— WORK INSTRUCTION —
A verbatim transcription of the listing below is required, without its pictures.

— PROVIDED DATA —
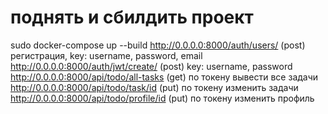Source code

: # поднять и сбилдить проект 
sudo docker-compose up --build 
http://0.0.0.0:8000/auth/users/ (post) регистрация, key: username, password, email
http://0.0.0.0:8000/auth/jwt/create/ (post) key: username, password
http://0.0.0.0:8000/api/todo/all-tasks (get) по токену вывести все задачи
http://0.0.0.0:8000/api/todo/task/id (put) по токену изменить задачи
http://0.0.0.0:8000/api/todo/profile/id (put) по токену изменить профиль
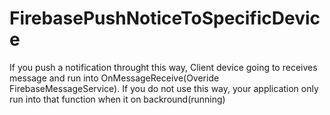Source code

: # FirebasePushNoticeToSpecificDevice
If you push a notification throught this way, Client device going to receives message and run into 
OnMessageReceive(Overide FirebaseMessageService). If you do not use this way, your application only run into that
function when it on backround(running)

— RESULT FOR THIS TASK —
Source code

: # поднять и сбилдить проект 
sudo docker-compose up --build 
http://0.0.0.0:8000/auth/users/ (post) регистрация, key: username, password, email
http://0.0.0.0:8000/auth/jwt/create/ (post) key: username, password
http://0.0.0.0:8000/api/todo/all-tasks (get) по токену вывести все задачи
http://0.0.0.0:8000/api/todo/task/id (put) по токену изменить задачи
http://0.0.0.0:8000/api/todo/profile/id (put) по токену изменить профиль
Source code

: # FirebasePushNoticeToSpecificDevice
If you push a notification throught this way, Client device going to receives message and run into 
OnMessageReceive(Overide FirebaseMessageService). If you do not use this way, your application only run into that
function when it on backround(running)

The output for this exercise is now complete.